▶ **What to work on**:
Find the line containing "paths for enemies" in the data below, then output that line and each one after it exactly, with nothing else.

---------- Records shown ----------

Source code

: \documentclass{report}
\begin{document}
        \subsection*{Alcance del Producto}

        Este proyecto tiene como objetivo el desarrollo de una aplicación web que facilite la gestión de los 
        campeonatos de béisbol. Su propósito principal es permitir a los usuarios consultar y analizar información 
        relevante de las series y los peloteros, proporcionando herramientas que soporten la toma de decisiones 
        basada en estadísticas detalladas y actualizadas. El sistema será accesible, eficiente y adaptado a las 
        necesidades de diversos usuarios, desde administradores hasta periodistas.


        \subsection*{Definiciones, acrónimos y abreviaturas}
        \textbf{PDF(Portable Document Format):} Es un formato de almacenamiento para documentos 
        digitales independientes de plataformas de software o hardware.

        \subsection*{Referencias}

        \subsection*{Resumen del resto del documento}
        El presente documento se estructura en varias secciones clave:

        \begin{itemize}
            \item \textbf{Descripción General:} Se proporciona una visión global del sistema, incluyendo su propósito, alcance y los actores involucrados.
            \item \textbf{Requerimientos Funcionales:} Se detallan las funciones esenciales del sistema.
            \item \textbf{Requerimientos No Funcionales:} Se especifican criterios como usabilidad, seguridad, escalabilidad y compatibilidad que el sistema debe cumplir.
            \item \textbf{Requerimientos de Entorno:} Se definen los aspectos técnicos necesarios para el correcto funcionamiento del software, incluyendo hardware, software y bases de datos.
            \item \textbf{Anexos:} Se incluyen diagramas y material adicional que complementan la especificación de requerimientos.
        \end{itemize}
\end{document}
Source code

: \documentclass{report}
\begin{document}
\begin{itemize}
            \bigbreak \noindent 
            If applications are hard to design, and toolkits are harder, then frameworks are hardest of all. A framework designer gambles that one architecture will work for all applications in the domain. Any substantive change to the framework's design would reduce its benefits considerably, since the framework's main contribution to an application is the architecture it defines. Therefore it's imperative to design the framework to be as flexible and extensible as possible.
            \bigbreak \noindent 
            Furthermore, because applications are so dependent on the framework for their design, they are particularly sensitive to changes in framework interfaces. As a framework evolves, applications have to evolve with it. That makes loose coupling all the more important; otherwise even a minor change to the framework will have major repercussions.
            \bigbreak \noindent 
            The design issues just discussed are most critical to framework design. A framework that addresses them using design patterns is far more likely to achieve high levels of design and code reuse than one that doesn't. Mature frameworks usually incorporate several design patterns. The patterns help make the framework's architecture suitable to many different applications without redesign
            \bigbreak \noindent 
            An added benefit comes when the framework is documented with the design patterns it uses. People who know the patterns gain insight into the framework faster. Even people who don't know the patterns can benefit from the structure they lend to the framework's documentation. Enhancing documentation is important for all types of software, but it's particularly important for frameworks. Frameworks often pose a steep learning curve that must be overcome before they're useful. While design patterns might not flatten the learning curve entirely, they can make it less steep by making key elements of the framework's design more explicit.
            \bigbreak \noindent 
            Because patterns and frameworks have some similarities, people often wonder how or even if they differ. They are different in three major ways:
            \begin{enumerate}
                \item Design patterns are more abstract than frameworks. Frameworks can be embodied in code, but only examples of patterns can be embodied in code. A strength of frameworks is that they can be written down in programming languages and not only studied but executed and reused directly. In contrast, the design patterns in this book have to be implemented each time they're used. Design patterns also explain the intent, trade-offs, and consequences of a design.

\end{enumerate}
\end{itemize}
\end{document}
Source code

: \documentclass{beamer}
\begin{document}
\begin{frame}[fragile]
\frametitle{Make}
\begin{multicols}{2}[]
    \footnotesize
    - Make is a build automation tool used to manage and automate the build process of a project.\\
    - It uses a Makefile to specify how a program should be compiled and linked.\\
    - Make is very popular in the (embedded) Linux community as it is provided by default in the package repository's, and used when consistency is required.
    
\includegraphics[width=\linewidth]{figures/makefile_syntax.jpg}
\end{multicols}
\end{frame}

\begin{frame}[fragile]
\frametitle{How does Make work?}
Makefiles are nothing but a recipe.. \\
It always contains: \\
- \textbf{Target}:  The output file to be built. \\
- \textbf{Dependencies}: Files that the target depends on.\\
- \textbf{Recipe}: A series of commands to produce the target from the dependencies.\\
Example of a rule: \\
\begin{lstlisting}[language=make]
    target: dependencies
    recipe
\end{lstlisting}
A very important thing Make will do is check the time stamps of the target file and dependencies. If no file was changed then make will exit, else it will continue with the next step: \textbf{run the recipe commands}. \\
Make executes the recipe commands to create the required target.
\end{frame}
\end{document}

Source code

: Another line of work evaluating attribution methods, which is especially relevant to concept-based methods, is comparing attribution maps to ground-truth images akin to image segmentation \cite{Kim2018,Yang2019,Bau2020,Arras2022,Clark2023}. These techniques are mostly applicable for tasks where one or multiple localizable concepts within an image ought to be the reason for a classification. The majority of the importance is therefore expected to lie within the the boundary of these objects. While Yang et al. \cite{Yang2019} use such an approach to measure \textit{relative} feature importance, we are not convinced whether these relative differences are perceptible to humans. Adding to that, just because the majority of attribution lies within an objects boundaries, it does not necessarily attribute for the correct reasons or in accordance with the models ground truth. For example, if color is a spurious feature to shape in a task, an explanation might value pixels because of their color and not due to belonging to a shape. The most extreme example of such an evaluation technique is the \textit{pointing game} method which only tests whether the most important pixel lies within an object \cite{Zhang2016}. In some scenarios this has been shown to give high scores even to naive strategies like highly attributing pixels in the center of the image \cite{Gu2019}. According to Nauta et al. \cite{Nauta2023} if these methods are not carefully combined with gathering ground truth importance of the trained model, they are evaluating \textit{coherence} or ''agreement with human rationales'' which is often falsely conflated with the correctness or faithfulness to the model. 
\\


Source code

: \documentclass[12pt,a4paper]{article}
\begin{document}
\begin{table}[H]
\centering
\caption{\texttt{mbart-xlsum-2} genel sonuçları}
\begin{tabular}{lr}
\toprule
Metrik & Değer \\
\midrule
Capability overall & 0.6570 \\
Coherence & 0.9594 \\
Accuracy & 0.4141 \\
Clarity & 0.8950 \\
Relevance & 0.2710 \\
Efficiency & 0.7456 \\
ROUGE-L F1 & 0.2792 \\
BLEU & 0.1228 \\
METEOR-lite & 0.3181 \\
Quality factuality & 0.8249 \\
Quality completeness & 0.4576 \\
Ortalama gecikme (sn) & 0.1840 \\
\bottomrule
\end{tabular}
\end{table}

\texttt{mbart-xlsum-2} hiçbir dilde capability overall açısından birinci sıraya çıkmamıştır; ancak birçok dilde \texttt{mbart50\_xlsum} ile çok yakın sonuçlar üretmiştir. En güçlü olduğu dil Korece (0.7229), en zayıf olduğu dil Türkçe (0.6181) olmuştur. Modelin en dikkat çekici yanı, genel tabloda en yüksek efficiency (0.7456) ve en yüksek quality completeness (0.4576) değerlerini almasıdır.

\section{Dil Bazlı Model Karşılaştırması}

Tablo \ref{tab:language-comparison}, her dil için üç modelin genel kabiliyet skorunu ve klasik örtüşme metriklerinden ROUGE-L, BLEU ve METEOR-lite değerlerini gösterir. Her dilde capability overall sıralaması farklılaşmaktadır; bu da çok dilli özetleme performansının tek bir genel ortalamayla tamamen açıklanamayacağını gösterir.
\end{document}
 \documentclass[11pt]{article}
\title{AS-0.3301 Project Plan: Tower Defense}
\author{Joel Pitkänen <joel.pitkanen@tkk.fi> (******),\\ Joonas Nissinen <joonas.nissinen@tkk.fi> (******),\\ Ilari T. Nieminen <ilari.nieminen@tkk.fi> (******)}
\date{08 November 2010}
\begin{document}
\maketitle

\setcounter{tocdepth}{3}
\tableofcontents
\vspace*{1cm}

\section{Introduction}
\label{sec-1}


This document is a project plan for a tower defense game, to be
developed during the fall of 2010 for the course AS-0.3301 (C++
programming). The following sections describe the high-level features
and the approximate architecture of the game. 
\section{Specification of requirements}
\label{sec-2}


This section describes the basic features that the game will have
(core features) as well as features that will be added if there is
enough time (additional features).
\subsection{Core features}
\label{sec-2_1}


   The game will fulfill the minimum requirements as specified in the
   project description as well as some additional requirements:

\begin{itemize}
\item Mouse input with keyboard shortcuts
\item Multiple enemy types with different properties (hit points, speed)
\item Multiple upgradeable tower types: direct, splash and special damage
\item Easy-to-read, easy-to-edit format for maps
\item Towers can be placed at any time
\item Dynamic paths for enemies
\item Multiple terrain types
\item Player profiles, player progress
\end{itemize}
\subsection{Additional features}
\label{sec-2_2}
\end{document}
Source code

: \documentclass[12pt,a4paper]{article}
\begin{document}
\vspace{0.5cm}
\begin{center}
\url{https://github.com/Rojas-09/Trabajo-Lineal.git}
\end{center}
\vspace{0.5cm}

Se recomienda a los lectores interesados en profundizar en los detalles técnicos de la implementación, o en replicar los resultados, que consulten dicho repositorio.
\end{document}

----------

▶ **The completed task**:
\item Dynamic paths for enemies
\item Multiple terrain types
\item Player profiles, player progress
\end{itemize}
\subsection{Additional features}
\label{sec-2_2}
\end{document}
Source code

: \documentclass[12pt,a4paper]{article}
\begin{document}
\vspace{0.5cm}
\begin{center}
\url{https://github.com/Rojas-09/Trabajo-Lineal.git}
\end{center}
\vspace{0.5cm}

Se recomienda a los lectores interesados en profundizar en los detalles técnicos de la implementación, o en replicar los resultados, que consulten dicho repositorio.
\end{document}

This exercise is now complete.